Andrés Boira

Personal information
- Full name: Andrés Paulo Boira Díaz
- Nationality: Spanish
- Born: 17 November 1987 (age 38) Vilanova i la Geltrú, Spain

Sport
- Country: Spain
- Sport: Para-alpine skiing
- Event(s): Downhill slalom Giant slalom Super combined Super G

= Andrés Boira =

Spanish Paralympic alpine skier

Andrés Paulo Boira Díaz (born 17 November 1987) is a Spanish vision impaired B3 classified para-alpine skier. His guide skiers have included Félix Aznar and Aleix Suñé. He has competed at the 2006 Winter Paralympics, 2009 IPC Alpine Skiing World Championships and the 2010 Winter Paralympics.

==Personal==
Boira was born in Vilanova i la Geltrú, Barcelona, and has a visual impairment.

==Skiing==
Boira is a B3 classified skier. His guide skiers included Félix Aznar and Aleix Suñé.

Boira competed at the 2006 Winter Paralympics. At the 2007 Paralympic Winter World Cup, he earned two silver medals and two bronzes. He finished the 2006/2007 European Cup season in second place. At the March 2008 Italian National Championships, Boira and Aznar finished second in the Super G, were disqualified in the giant slalom and finished second in the slalom. At the last round of the European Cup in March 2008, an event held in La Molina, Spain, Boira and Aznar were some of the Spanish skiers competing at the event. He finished the 2007/2008 European Cup season in eighth place after the five test events.

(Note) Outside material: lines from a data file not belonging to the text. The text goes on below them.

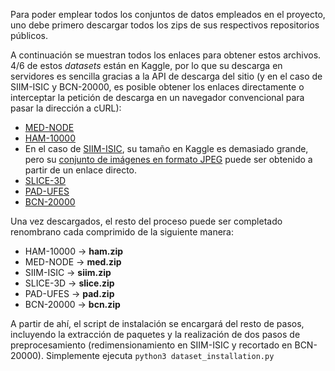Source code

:Para poder emplear todos los conjuntos de datos empleados en el proyecto,
uno debe primero descargar todos los zips de sus respectivos repositorios públicos.

A continuación se muestran todos los enlaces para obtener estos archivos. 4/6 de estos *datasets* están en Kaggle, por lo que su descarga en servidores es sencilla gracias a la API de descarga del sitio (y en el caso de SIIM-ISIC y BCN-20000, es posible obtener los enlaces directamente o interceptar la petición de descarga en un navegador convencional para pasar la dirección a cURL):
- [MED-NODE](https://www.kaggle.com/datasets/prabhavsanga/med-node/data)
- [HAM-10000](https://www.kaggle.com/datasets/kmader/skin-cancer-mnist-ham10000)
- En el caso de [SIIM-ISIC](https://www.kaggle.com/c/siim-isic-melanoma-classification/data), su tamaño en Kaggle es demasiado grande, pero su [conjunto de imágenes en formato JPEG](https://isic-challenge-data.s3.amazonaws.com/2020/ISIC_2020_Training_JPEG.zip) puede ser obtenido a partir de un enlace directo.
- [SLICE-3D](https://www.kaggle.com/c/isic-2024-challenge/data)
- [PAD-UFES](https://www.kaggle.com/datasets/mahdavi1202/skin-cancer)
- [BCN-20000](https://api.isic-archive.com/collections/249/)

Una vez descargados, el resto del proceso puede ser completado renombrano cada comprimido de la siguiente manera:
- HAM-10000 -> **ham.zip**
- MED-NODE -> **med.zip**
- SIIM-ISIC -> **siim.zip**
- SLICE-3D -> **slice.zip**
- PAD-UFES -> **pad.zip**
- BCN-20000 -> **bcn.zip**

A partir de ahí, el script de instalación se encargará del resto de pasos,
incluyendo la extracción de paquetes y la realización de dos pasos de preprocesamiento (redimensionamiento en SIIM-ISIC y recortado en BCN-20000). Simplemente ejecuta `python3 dataset_installation.py`
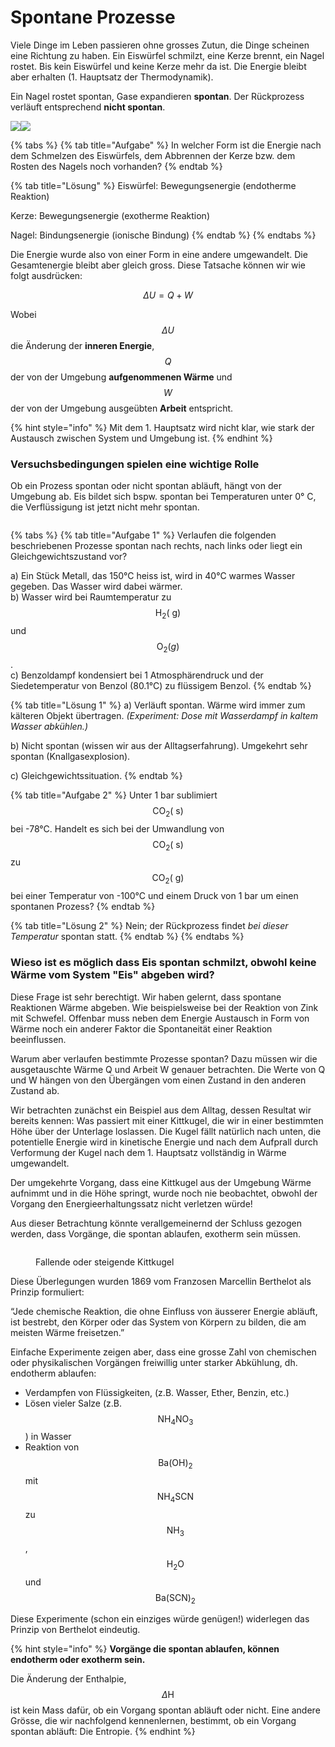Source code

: # Spontane Prozesse

Viele Dinge im Leben passieren ohne grosses Zutun, die Dinge scheinen eine Richtung zu haben. Ein Eiswürfel schmilzt, eine Kerze brennt, ein Nagel rostet. Bis kein Eiswürfel und keine Kerze mehr da ist. Die Energie bleibt aber erhalten (1. Hauptsatz der Thermodynamik).

Ein Nagel rostet spontan, Gase expandieren **spontan**. Der Rückprozess verläuft entsprechend **nicht spontan**.

![](<../../.gitbook/assets/image (7).png>)![](<../../.gitbook/assets/image (64).png>)

{% tabs %}
{% tab title="Aufgabe" %}
In welcher Form ist die Energie nach dem Schmelzen des Eiswürfels, dem Abbrennen der Kerze bzw. dem Rosten des Nagels noch vorhanden?
{% endtab %}

{% tab title="Lösung" %}
Eiswürfel: Bewegungsenergie (endotherme Reaktion)

Kerze: Bewegungsenergie (exotherme Reaktion)

Nagel: Bindungsenergie (ionische Bindung)
{% endtab %}
{% endtabs %}

Die Energie wurde also von einer Form in eine andere umgewandelt. Die Gesamtenergie bleibt aber gleich gross. Diese Tatsache können wir wie folgt ausdrücken:

$$\Delta U=Q+W$$

Wobei\
$$\Delta U$$ die Änderung der **inneren Energie**,\
$$Q$$ der von der Umgebung **aufgenommenen Wärme** und\
$$W$$der von der Umgebung ausgeübten **Arbeit** entspricht.

{% hint style="info" %}
Mit dem 1. Hauptsatz wird nicht klar, wie stark der Austausch zwischen System und Umgebung ist.
{% endhint %}

### Versuchsbedingungen spielen eine wichtige Rolle

Ob ein Prozess spontan oder nicht spontan abläuft, hängt von der Umgebung ab. Eis bildet sich bspw. spontan bei Temperaturen unter 0° C, die Verflüssigung ist jetzt nicht mehr spontan.

<figure><img src="../../.gitbook/assets/image (6) (1).png" alt=""><figcaption></figcaption></figure>

{% tabs %}
{% tab title="Aufgabe 1" %}
Verlaufen die folgenden beschriebenen Prozesse spontan nach rechts, nach links oder liegt ein Gleichgewichtszustand vor?

a) Ein Stück Metall, das 150°C heiss ist, wird in 40°C warmes Wasser gegeben. Das Wasser wird dabei wärmer.\
b) Wasser wird bei Raumtemperatur zu $$\mathrm{H}_2(\mathrm{~g})$$ und $$\mathrm{O}_2(g)$$. \
c) Benzoldampf kondensiert bei 1 Atmosphärendruck und der Siedetemperatur von Benzol (80.1°C) zu flüssigem Benzol.
{% endtab %}

{% tab title="Lösung 1" %}
a) Verläuft spontan. Wärme wird immer zum kälteren Objekt übertragen. _(Experiment: Dose mit Wasserdampf in kaltem Wasser abkühlen.)_

b) Nicht spontan (wissen wir aus der Alltagserfahrung). Umgekehrt sehr spontan (Knallgasexplosion).

c) Gleichgewichtssituation.
{% endtab %}

{% tab title="Aufgabe 2" %}
Unter 1 bar sublimiert $$\mathrm{CO}_2(\mathrm{~s})$$ bei -78°C. Handelt es sich bei der Umwandlung von $$\mathrm{CO}_2(\mathrm{~s})$$ zu $$\mathrm{CO}_2(\mathrm{~g})$$bei einer Temperatur von -100°C und einem Druck von 1 bar um einen spontanen Prozess?
{% endtab %}

{% tab title="Lösung 2" %}
Nein; der Rückprozess findet _bei dieser Temperatur_ spontan statt.
{% endtab %}
{% endtabs %}

### Wieso ist es möglich dass Eis spontan schmilzt, obwohl keine Wärme vom System "Eis" abgeben wird?

Diese Frage ist sehr berechtigt. Wir haben gelernt, dass spontane Reaktionen Wärme abgeben. Wie beispielsweise bei der Reaktion von Zink mit Schwefel. Offenbar muss neben dem Energie Austausch in Form von Wärme noch ein anderer Faktor die Spontaneität einer Reaktion beeinflussen.

Warum aber verlaufen bestimmte Prozesse spontan? Dazu müssen wir die ausgetauschte Wärme Q und Arbeit W genauer betrachten. Die Werte von Q und W hängen von den Übergängen vom einen Zustand in den anderen Zustand ab.

Wir betrachten zunächst ein Beispiel aus dem Alltag, dessen Resultat wir bereits kennen: Was passiert mit einer Kittkugel, die wir in einer bestimmten Höhe über der Unterlage loslassen. Die Kugel fällt natürlich nach unten, die potentielle Energie wird in kinetische Energie und nach dem Aufprall durch Verformung der Kugel nach dem 1. Hauptsatz vollständig in Wärme umgewandelt.

Der umgekehrte Vorgang, dass eine Kittkugel aus der Umgebung Wärme aufnimmt und in die Höhe springt, wurde noch nie beobachtet, obwohl der Vorgang den Energieerhaltungssatz nicht verletzen würde!

Aus dieser Betrachtung könnte verallgemeinernd der Schluss gezogen werden, dass Vorgänge, die spontan ablaufen, exotherm sein müssen.

<figure><img src="../../.gitbook/assets/image (70).png" alt=""><figcaption><p>Fallende oder steigende Kittkugel</p></figcaption></figure>

Diese Überlegungen wurden 1869 vom Franzosen Marcellin Berthelot als Prinzip formuliert:

“Jede chemische Reaktion, die ohne Einfluss von äusserer Energie abläuft, ist bestrebt, den Körper oder das System von Körpern zu bilden, die am meisten Wärme freisetzen.”

Einfache Experimente zeigen aber, dass eine grosse Zahl von chemischen oder physikalischen Vorgängen freiwillig unter starker Abkühlung, dh. endotherm ablaufen:

* Verdampfen von Flüssigkeiten, (z.B. Wasser, Ether, Benzin, etc.)
* Lösen vieler Salze (z.B. $$\mathrm{NH}_4 \mathrm{NO}_3$$ ) in Wasser
* Reaktion von $$\mathrm{Ba}(\mathrm{OH})_2$$ mit $$\mathrm{NH}_4 \mathrm{SCN}$$ zu $$\mathrm{NH}_3$$, $$\mathrm{H}_2 \mathrm{O}$$ und $$\mathrm{Ba}(\mathrm{SCN})_2$$&#x20;

Diese Experimente (schon ein einziges würde genügen!) widerlegen das Prinzip von Berthelot eindeutig.

{% hint style="info" %}
**Vorgänge die spontan ablaufen, können endotherm oder exotherm sein.**

Die Änderung der Enthalpie, $$\Delta \mathrm{H}$$ ist kein Mass dafür, ob ein Vorgang spontan abläuft oder nicht. Eine andere Grösse, die wir nachfolgend kennenlernen, bestimmt, ob ein Vorgang spontan abläuft: Die Entropie.
{% endhint %}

At the first IPC Alpine Skiing World Cup event in the 2008/2009 ski season, which was held at La Molina in Spain, Boira finished fourth overall. At the February 2009 IPC Alpine Skiing World Championships, while skiing with Anzar, he finished sixth in the Super Combined event. In March 2009, with guide Aznar, he competed at the European Cup Alpine skiing for the Disabled. He finished first in the slalom event. He finished fifth in the giant slalom, seventh in Super G and eighth in Super Combined. Overall, the pair finished fourth with 475 points. In November 2009, he attended an event in Madrid organised by Programa de Alto Rendimiento Paralímpico (Programa ARPA) as part of the preparation for the Vancouver Games. Following this, he participated in additional team training at the Centro de Tecnificación de La Cerdanya (Girona). At the 2010 World Cup Alpine skiing for Disabled in Abtenau, Austria, he and his guide finished seventh in the slalom following a first run where they were in the sixth position and a second run where they in the seventh position. He was unable to compete in the Super Combined event because it was cancelled. He then competed with guide Suñé in the third round of the European Cup later in January 2010 at La Molina in Spain. He won a gold medal in the slalom event. At the final event of the 2009/2010 World Cup season, an event held in March 2010 in Aspen, Colorado, he finished sixth in one event with a time of 1:15.57. He finished fifth in the Super Combined. This was the last major event before the 2010 Games. He came into the Aspen World Cup event with 220 World Cup points, ranking ninth in the competition with Suñé as his guide.

Before departing for 2010 Winter Paralympics in Vancouver, Boira participated in a departure ceremony attended by State Secretary for Sport Jaime Lissavetzky, secretary general of Social Policy Francisco Moza, the President of the Spanish Paralympic Committee Miguel Carballeda, and managing director of the Spanish Paralympic Committee Alberto Jofre. The whole Spanish team arrived in Whistler ahead of the 2010 Games by 7 February. Skier and guide shared a room in the Paralympic Village during the Games. Fog in Vancouver resulted in a change in scheduling for his ski events. He finished in last place in the super giant race after he fell in one of his runs. Following the Games, the Spanish Paralympic team attended a welcome back celebration at the ONCE Foundation that was also attended by Infanta Elena, Duchess of Lugo.

Boira participated in the Spanish national championships from 5 to 7 April 2010, which was organised by the Federación Española de Deportes de Personas con Discapacidad Física, Federación Española de Deportes para Paralíticos Cerebrales and Federación Española de Deportes para Ciegos. The Super Giant event is not his specialty.